— EXERCISE —
An exact copy of all records is expected, minus the images.

++++++++++

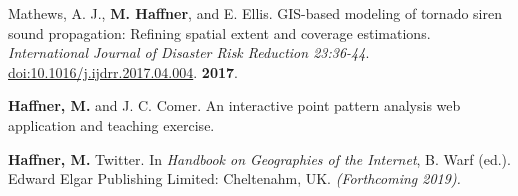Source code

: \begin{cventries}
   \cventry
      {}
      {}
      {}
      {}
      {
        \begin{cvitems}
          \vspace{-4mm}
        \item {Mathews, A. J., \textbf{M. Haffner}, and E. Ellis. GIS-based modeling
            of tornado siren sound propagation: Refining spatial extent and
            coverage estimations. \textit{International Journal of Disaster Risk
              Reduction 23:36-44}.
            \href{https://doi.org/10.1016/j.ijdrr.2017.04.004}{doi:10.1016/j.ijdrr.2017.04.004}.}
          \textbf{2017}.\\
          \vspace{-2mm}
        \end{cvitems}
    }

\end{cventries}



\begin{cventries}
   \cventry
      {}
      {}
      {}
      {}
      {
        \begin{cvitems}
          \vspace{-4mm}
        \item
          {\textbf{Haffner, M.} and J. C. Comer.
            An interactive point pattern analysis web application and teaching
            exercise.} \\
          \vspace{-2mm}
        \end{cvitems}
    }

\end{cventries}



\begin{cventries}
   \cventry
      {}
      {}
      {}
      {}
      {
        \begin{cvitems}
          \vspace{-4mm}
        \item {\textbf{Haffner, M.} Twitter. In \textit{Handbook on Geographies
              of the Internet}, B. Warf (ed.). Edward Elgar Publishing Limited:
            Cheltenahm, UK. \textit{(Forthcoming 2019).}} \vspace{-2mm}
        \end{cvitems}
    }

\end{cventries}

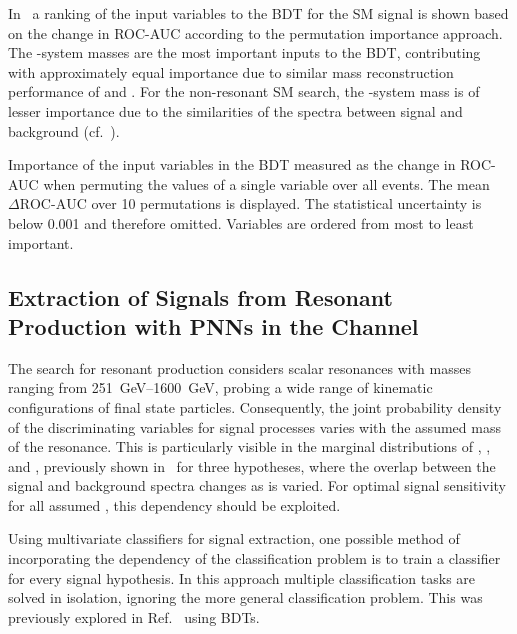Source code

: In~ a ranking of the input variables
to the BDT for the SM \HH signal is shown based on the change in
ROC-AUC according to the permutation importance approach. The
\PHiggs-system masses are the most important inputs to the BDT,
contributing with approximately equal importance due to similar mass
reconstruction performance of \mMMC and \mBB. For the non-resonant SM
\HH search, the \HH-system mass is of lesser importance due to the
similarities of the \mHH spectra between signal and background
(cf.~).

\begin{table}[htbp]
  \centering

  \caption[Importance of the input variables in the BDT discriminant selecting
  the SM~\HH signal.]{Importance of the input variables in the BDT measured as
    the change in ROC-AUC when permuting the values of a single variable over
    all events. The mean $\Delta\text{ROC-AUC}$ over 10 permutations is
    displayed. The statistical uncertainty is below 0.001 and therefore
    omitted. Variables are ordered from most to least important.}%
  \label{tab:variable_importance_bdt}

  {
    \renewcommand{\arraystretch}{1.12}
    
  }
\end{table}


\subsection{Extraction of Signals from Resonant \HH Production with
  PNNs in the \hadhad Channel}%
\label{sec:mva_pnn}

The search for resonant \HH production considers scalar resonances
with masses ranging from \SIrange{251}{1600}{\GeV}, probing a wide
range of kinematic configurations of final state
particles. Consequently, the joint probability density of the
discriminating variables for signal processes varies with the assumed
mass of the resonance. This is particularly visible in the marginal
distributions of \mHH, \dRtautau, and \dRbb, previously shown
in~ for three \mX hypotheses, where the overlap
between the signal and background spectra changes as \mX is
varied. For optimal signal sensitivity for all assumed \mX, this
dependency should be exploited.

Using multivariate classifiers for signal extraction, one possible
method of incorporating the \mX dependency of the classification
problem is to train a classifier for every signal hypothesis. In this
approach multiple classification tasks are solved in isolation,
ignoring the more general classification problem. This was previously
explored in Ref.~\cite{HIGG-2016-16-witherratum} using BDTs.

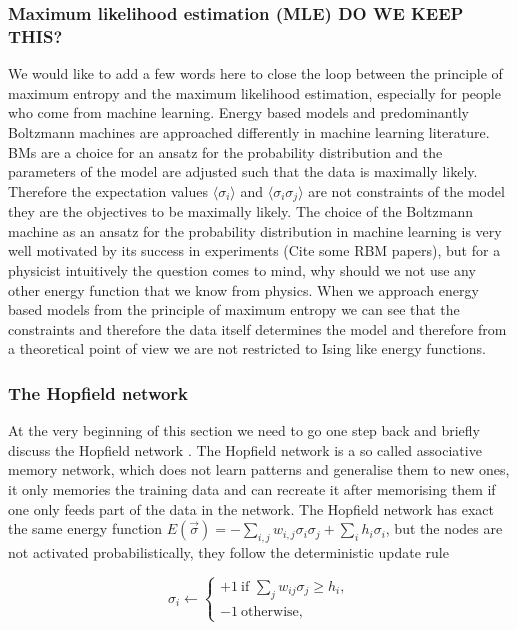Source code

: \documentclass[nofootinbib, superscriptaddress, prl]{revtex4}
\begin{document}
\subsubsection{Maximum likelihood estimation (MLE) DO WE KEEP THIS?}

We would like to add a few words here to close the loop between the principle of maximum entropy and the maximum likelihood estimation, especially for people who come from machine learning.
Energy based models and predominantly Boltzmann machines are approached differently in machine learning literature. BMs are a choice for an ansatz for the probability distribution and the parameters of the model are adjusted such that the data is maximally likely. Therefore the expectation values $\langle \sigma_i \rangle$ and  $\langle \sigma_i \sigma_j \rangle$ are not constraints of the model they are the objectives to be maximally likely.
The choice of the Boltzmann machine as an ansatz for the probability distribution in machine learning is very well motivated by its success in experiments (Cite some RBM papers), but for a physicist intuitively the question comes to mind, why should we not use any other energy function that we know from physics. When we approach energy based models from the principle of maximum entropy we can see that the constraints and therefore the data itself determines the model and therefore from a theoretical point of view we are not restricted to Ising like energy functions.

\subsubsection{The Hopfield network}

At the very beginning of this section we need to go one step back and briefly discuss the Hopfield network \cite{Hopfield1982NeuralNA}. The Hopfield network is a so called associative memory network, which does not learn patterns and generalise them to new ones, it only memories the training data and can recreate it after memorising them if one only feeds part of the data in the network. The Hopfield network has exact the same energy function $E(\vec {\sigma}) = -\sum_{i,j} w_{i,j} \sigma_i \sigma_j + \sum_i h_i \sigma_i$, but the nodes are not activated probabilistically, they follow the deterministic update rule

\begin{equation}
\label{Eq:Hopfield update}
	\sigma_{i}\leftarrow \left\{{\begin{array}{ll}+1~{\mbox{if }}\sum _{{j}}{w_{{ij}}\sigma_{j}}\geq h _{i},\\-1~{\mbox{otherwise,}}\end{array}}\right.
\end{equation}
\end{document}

++++++++++

— REPLY —
Source code

: \begin{cventries}
   \cventry
      {}
      {}
      {}
      {}
      {
        \begin{cvitems}
          \vspace{-4mm}
        \item {Mathews, A. J., \textbf{M. Haffner}, and E. Ellis. GIS-based modeling
            of tornado siren sound propagation: Refining spatial extent and
            coverage estimations. \textit{International Journal of Disaster Risk
              Reduction 23:36-44}.
            \href{https://doi.org/10.1016/j.ijdrr.2017.04.004}{doi:10.1016/j.ijdrr.2017.04.004}.}
          \textbf{2017}.\\
          \vspace{-2mm}
        \end{cvitems}
    }

\end{cventries}



\begin{cventries}
   \cventry
      {}
      {}
      {}
      {}
      {
        \begin{cvitems}
          \vspace{-4mm}
        \item
          {\textbf{Haffner, M.} and J. C. Comer.
            An interactive point pattern analysis web application and teaching
            exercise.} \\
          \vspace{-2mm}
        \end{cvitems}
    }

\end{cventries}



\begin{cventries}
   \cventry
      {}
      {}
      {}
      {}
      {
        \begin{cvitems}
          \vspace{-4mm}
        \item {\textbf{Haffner, M.} Twitter. In \textit{Handbook on Geographies
              of the Internet}, B. Warf (ed.). Edward Elgar Publishing Limited:
            Cheltenahm, UK. \textit{(Forthcoming 2019).}} \vspace{-2mm}
        \end{cvitems}
    }

\end{cventries}

Source code

: In~ a ranking of the input variables
to the BDT for the SM \HH signal is shown based on the change in
ROC-AUC according to the permutation importance approach. The
\PHiggs-system masses are the most important inputs to the BDT,
contributing with approximately equal importance due to similar mass
reconstruction performance of \mMMC and \mBB. For the non-resonant SM
\HH search, the \HH-system mass is of lesser importance due to the
similarities of the \mHH spectra between signal and background
(cf.~).

\begin{table}[htbp]
  \centering

  \caption[Importance of the input variables in the BDT discriminant selecting
  the SM~\HH signal.]{Importance of the input variables in the BDT measured as
    the change in ROC-AUC when permuting the values of a single variable over
    all events. The mean $\Delta\text{ROC-AUC}$ over 10 permutations is
    displayed. The statistical uncertainty is below 0.001 and therefore
    omitted. Variables are ordered from most to least important.}%
  \label{tab:variable_importance_bdt}

  {
    \renewcommand{\arraystretch}{1.12}
    
  }
\end{table}


\subsection{Extraction of Signals from Resonant \HH Production with
  PNNs in the \hadhad Channel}%
\label{sec:mva_pnn}

The search for resonant \HH production considers scalar resonances
with masses ranging from \SIrange{251}{1600}{\GeV}, probing a wide
range of kinematic configurations of final state
particles. Consequently, the joint probability density of the
discriminating variables for signal processes varies with the assumed
mass of the resonance. This is particularly visible in the marginal
distributions of \mHH, \dRtautau, and \dRbb, previously shown
in~ for three \mX hypotheses, where the overlap
between the signal and background spectra changes as \mX is
varied. For optimal signal sensitivity for all assumed \mX, this
dependency should be exploited.

Using multivariate classifiers for signal extraction, one possible
method of incorporating the \mX dependency of the classification
problem is to train a classifier for every signal hypothesis. In this
approach multiple classification tasks are solved in isolation,
ignoring the more general classification problem. This was previously
explored in Ref.~\cite{HIGG-2016-16-witherratum} using BDTs.

Source code

: \documentclass[nofootinbib, superscriptaddress, prl]{revtex4}
\begin{document}
\subsubsection{Maximum likelihood estimation (MLE) DO WE KEEP THIS?}

We would like to add a few words here to close the loop between the principle of maximum entropy and the maximum likelihood estimation, especially for people who come from machine learning.
Energy based models and predominantly Boltzmann machines are approached differently in machine learning literature. BMs are a choice for an ansatz for the probability distribution and the parameters of the model are adjusted such that the data is maximally likely. Therefore the expectation values $\langle \sigma_i \rangle$ and  $\langle \sigma_i \sigma_j \rangle$ are not constraints of the model they are the objectives to be maximally likely.
The choice of the Boltzmann machine as an ansatz for the probability distribution in machine learning is very well motivated by its success in experiments (Cite some RBM papers), but for a physicist intuitively the question comes to mind, why should we not use any other energy function that we know from physics. When we approach energy based models from the principle of maximum entropy we can see that the constraints and therefore the data itself determines the model and therefore from a theoretical point of view we are not restricted to Ising like energy functions.

\subsubsection{The Hopfield network}

At the very beginning of this section we need to go one step back and briefly discuss the Hopfield network \cite{Hopfield1982NeuralNA}. The Hopfield network is a so called associative memory network, which does not learn patterns and generalise them to new ones, it only memories the training data and can recreate it after memorising them if one only feeds part of the data in the network. The Hopfield network has exact the same energy function $E(\vec {\sigma}) = -\sum_{i,j} w_{i,j} \sigma_i \sigma_j + \sum_i h_i \sigma_i$, but the nodes are not activated probabilistically, they follow the deterministic update rule

\begin{equation}
\label{Eq:Hopfield update}
	\sigma_{i}\leftarrow \left\{{\begin{array}{ll}+1~{\mbox{if }}\sum _{{j}}{w_{{ij}}\sigma_{j}}\geq h _{i},\\-1~{\mbox{otherwise,}}\end{array}}\right.
\end{equation}
\end{document}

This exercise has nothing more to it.